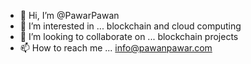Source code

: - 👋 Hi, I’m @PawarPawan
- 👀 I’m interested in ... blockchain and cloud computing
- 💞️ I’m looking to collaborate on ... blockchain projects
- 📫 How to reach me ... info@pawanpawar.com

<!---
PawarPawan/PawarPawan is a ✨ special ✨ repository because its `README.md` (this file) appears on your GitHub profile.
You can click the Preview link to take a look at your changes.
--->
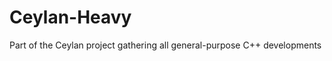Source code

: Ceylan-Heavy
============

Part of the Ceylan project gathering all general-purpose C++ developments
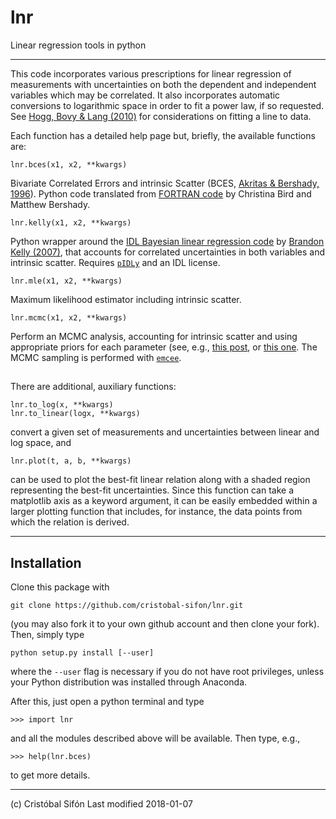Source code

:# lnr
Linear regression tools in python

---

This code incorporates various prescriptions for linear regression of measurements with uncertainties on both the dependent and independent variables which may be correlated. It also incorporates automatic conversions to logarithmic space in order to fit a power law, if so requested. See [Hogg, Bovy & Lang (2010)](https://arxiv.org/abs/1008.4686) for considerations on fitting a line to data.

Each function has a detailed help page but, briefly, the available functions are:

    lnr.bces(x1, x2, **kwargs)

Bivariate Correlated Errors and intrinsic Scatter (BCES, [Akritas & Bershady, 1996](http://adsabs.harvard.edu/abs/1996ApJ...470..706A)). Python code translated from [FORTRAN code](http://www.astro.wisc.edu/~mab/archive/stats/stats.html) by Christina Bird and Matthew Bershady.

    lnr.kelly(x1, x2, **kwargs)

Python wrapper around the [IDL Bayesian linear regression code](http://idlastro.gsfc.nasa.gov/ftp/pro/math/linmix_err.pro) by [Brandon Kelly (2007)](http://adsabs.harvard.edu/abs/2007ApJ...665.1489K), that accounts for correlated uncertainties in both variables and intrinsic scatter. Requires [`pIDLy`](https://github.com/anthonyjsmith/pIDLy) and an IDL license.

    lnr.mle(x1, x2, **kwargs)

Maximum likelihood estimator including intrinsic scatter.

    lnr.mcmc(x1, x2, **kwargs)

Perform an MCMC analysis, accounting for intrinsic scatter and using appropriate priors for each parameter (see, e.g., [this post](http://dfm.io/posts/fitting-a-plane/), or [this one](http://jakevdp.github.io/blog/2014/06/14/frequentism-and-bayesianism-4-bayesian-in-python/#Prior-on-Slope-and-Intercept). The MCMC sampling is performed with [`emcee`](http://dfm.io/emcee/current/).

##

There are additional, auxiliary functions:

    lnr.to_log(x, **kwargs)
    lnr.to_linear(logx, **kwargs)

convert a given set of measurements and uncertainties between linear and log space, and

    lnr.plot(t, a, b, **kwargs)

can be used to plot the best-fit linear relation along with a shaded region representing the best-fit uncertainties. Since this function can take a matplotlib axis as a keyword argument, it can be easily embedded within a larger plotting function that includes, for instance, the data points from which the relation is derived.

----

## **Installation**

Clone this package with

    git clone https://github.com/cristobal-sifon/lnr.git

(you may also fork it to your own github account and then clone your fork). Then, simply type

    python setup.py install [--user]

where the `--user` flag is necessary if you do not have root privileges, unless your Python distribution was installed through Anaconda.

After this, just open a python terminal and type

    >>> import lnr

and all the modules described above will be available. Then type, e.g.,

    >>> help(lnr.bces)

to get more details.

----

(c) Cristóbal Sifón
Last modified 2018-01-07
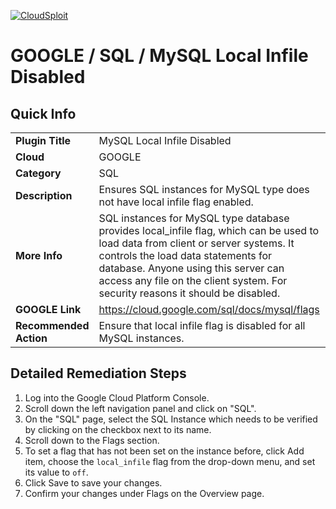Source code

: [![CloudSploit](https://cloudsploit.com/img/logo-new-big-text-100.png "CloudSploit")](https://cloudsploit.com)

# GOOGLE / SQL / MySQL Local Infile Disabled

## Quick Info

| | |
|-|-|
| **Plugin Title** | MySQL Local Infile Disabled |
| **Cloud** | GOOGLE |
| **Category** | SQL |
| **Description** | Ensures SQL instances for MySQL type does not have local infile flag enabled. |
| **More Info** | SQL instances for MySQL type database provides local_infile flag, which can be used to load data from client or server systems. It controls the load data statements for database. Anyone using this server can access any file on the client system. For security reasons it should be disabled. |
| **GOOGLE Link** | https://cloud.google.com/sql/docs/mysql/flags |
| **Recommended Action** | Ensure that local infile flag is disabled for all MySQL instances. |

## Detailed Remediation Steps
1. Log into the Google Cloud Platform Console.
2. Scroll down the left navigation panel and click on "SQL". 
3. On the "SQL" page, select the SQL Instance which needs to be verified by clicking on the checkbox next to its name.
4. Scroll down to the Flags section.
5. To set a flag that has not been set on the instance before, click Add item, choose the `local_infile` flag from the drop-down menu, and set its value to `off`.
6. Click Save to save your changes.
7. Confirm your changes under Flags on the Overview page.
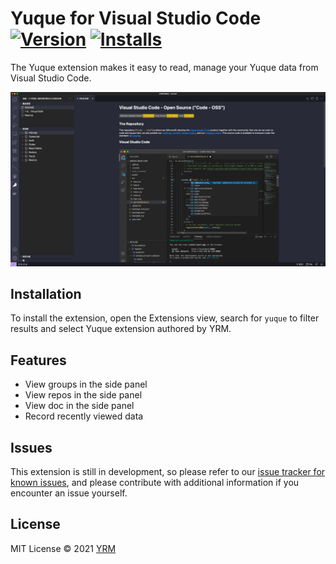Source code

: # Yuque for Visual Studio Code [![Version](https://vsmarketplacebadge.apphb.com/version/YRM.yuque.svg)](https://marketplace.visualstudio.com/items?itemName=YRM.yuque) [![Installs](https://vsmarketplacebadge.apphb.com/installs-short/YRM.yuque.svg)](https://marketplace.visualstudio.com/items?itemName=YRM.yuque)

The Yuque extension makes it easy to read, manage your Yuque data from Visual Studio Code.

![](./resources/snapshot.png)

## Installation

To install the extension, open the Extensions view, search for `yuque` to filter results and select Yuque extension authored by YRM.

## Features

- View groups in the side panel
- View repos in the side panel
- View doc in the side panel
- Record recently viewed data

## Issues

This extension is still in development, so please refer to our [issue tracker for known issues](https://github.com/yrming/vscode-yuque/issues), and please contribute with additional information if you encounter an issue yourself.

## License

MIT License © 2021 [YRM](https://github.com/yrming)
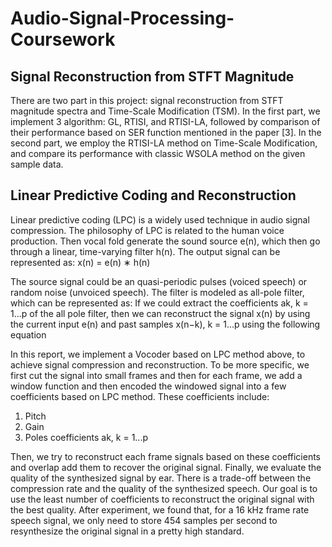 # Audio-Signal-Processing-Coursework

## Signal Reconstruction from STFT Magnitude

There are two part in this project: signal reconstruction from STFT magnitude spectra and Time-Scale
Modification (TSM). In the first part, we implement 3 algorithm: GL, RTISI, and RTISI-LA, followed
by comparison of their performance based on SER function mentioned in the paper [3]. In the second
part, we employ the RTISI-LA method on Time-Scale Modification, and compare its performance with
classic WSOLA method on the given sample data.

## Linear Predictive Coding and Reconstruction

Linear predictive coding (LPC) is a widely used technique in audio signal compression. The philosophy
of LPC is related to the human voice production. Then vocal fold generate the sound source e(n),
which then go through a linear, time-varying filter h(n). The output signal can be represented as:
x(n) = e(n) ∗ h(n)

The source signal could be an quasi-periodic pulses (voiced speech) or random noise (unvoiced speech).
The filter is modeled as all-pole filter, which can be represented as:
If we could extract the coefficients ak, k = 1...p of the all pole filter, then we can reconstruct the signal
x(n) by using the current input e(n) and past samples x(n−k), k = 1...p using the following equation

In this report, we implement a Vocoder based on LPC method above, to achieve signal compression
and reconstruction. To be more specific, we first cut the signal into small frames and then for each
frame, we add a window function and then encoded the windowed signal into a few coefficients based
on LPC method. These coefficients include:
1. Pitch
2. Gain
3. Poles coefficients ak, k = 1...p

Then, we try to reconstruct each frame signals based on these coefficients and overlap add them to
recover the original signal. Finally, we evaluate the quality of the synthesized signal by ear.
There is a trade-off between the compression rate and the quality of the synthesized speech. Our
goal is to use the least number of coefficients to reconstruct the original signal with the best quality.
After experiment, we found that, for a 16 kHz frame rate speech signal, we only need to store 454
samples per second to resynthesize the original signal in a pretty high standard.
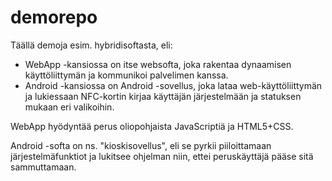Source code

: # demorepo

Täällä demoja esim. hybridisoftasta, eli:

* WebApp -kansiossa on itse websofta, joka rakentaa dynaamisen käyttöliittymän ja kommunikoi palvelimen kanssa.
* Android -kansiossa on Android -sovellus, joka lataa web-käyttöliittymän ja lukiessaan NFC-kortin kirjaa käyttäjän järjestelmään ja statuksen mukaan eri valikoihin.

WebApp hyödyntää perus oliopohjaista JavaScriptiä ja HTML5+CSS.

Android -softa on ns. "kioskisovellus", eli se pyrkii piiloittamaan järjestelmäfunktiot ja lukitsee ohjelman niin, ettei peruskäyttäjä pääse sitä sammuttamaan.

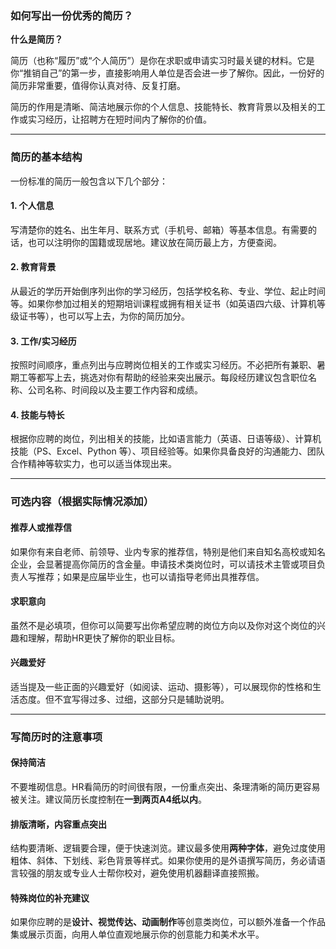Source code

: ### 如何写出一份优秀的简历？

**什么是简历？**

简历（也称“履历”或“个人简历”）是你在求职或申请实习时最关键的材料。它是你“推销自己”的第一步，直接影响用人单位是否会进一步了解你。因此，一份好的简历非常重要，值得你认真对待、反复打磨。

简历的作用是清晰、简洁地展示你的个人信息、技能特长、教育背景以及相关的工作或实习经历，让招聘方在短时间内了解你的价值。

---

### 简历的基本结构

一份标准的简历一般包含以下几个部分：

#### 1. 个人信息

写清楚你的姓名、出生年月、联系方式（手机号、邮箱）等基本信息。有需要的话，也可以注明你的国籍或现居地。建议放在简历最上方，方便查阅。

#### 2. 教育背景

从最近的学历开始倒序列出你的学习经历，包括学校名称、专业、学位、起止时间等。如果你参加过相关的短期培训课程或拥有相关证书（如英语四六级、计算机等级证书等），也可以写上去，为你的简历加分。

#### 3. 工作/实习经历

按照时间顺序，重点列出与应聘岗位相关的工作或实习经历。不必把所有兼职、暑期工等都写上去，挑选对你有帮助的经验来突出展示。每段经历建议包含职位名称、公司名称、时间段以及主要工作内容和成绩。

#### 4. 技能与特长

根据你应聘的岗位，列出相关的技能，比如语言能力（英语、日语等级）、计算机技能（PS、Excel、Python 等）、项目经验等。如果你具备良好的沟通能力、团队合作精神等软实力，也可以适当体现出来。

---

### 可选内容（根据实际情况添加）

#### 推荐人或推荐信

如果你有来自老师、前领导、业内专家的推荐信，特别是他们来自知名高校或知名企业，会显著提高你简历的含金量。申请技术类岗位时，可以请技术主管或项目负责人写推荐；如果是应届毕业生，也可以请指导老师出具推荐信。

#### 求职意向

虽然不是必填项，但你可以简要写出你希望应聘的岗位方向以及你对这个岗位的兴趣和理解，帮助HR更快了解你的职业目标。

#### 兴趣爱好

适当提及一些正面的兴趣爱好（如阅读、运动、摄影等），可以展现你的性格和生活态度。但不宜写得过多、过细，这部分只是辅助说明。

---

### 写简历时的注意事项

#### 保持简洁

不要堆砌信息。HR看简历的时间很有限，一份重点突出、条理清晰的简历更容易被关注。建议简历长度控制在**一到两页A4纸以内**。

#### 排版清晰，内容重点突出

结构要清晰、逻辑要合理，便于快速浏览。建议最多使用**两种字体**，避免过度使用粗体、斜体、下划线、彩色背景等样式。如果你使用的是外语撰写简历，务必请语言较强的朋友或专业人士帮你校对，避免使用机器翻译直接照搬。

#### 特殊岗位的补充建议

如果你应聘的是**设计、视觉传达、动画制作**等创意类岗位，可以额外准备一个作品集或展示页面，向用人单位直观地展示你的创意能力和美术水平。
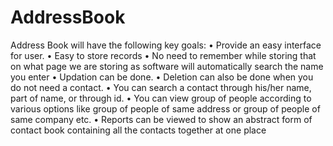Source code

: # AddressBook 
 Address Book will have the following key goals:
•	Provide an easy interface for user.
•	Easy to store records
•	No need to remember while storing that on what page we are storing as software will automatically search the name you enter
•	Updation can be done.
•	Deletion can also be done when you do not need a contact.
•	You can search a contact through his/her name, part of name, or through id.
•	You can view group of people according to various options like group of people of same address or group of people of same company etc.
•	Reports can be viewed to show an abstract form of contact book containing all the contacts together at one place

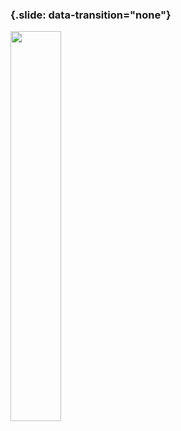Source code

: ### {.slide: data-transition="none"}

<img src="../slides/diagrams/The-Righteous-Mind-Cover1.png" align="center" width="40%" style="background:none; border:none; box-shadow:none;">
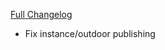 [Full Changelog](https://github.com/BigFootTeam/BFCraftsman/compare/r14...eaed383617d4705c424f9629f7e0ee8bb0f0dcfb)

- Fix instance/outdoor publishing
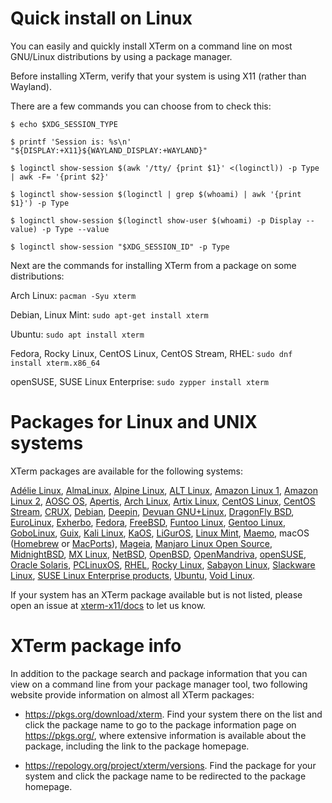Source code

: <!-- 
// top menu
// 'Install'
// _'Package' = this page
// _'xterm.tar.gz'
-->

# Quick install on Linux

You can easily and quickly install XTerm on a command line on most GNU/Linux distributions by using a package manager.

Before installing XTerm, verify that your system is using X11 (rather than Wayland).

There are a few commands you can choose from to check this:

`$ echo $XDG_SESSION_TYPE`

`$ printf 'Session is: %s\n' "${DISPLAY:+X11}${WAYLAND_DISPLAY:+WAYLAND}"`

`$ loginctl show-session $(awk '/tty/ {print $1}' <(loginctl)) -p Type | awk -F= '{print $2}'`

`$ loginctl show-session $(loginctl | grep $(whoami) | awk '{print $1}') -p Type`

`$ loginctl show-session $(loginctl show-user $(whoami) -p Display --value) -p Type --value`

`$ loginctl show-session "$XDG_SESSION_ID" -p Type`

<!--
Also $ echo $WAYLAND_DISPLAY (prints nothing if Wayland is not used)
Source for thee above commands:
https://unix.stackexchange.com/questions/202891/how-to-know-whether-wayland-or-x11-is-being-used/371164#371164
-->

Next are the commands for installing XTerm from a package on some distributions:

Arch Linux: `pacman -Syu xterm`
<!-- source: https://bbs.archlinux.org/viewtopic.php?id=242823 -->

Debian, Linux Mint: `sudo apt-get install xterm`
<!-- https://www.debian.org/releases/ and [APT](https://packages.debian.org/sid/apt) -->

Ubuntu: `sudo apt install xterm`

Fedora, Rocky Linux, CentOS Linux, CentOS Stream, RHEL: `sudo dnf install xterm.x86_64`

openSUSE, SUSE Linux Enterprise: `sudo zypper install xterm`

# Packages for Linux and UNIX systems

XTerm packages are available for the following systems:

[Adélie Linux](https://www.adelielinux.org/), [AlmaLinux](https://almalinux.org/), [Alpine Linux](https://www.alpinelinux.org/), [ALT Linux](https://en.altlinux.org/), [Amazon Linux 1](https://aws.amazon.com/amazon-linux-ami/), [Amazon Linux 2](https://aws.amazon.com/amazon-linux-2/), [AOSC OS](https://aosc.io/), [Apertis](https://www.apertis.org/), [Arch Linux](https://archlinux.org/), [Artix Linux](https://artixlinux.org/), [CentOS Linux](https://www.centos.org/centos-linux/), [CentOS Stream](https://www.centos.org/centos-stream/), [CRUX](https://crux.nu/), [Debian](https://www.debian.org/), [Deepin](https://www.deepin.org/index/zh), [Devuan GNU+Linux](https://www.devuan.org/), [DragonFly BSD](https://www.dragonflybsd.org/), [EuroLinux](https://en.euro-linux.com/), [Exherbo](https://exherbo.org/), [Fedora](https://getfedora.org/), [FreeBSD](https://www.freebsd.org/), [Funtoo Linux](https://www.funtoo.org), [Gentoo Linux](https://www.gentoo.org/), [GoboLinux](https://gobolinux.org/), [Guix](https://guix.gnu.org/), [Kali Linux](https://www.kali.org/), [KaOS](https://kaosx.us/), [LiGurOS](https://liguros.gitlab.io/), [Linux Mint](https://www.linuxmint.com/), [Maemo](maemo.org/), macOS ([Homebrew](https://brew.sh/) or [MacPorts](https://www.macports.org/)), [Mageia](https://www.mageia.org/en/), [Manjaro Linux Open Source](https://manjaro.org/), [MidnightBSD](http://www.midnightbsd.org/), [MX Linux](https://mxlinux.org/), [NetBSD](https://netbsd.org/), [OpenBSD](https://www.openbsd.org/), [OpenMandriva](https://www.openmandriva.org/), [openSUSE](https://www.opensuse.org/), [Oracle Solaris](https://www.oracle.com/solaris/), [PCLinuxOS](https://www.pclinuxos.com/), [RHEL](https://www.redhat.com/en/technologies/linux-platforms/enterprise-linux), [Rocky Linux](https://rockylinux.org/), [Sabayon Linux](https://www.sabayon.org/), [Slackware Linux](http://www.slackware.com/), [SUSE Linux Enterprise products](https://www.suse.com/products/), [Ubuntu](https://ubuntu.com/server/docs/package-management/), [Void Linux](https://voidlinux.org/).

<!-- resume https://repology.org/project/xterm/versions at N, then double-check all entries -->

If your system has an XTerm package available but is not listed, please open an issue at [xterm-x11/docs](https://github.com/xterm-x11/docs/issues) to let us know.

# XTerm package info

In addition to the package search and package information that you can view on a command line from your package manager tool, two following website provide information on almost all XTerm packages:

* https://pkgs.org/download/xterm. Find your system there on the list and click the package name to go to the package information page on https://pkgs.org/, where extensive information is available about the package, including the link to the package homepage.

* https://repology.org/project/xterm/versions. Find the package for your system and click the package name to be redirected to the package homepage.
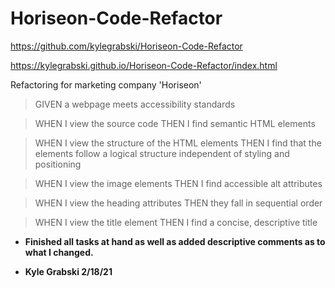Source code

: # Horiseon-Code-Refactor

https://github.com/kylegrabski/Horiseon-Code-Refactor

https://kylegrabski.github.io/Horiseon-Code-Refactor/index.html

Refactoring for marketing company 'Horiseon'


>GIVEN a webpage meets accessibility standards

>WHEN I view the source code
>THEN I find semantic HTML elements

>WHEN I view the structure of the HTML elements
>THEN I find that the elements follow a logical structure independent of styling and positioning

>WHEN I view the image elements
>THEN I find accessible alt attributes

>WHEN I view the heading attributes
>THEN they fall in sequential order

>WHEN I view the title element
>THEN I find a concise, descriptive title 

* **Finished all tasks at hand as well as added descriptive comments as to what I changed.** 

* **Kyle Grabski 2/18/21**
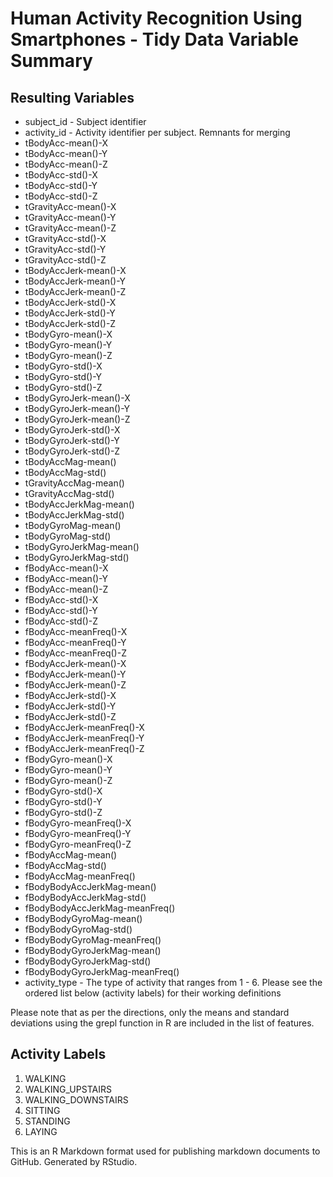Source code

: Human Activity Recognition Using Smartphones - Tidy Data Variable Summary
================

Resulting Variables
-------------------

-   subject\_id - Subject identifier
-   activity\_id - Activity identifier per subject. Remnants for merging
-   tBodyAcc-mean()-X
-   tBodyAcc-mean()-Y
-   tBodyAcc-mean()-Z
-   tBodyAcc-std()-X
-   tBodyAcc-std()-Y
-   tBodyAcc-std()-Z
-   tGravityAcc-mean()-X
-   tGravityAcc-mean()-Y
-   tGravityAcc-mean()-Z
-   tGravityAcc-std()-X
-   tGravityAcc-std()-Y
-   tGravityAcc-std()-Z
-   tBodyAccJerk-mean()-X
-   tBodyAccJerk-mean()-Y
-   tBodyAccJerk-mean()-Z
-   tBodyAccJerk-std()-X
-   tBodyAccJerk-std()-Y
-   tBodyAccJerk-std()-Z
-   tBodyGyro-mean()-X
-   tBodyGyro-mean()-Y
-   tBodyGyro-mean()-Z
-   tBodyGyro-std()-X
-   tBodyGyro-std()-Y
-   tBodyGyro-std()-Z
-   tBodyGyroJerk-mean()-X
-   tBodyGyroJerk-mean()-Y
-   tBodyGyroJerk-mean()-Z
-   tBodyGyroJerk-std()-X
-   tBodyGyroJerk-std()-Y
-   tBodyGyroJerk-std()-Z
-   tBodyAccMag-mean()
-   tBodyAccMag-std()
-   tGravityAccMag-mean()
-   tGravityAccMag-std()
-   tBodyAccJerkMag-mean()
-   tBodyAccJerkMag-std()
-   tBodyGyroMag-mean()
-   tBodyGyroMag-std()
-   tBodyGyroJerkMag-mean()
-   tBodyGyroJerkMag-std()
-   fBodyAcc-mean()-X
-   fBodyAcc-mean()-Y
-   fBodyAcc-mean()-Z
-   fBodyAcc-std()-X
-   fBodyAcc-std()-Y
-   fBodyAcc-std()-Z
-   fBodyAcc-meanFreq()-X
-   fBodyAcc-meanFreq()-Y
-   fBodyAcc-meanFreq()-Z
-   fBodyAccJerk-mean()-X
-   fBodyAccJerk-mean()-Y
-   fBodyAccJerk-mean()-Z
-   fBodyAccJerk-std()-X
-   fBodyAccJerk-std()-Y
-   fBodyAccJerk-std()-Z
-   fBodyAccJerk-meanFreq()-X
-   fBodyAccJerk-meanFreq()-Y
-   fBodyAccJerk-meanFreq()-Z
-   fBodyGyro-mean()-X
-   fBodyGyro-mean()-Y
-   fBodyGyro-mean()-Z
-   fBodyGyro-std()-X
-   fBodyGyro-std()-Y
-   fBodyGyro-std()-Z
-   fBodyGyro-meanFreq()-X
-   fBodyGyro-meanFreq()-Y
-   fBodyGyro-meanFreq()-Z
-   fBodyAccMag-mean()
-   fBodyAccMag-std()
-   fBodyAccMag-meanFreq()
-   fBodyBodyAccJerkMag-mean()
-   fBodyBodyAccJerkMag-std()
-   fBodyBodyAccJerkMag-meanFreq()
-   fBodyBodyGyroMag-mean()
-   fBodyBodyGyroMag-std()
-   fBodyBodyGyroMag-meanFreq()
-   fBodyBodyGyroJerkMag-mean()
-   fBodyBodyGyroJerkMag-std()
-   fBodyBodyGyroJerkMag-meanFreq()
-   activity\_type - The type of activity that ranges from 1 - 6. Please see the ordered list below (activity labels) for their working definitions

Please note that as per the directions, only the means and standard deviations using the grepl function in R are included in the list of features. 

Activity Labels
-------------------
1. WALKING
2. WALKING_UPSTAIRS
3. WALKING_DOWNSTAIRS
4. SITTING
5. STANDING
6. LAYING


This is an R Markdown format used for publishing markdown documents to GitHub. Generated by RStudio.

════════

● **Aim of the task**:
Your answer should consist of each line above in which "represented" appears.

● **Exercise output**:
which then go through a linear, time-varying filter h(n). The output signal can be represented as:
The filter is modeled as all-pole filter, which can be represented as:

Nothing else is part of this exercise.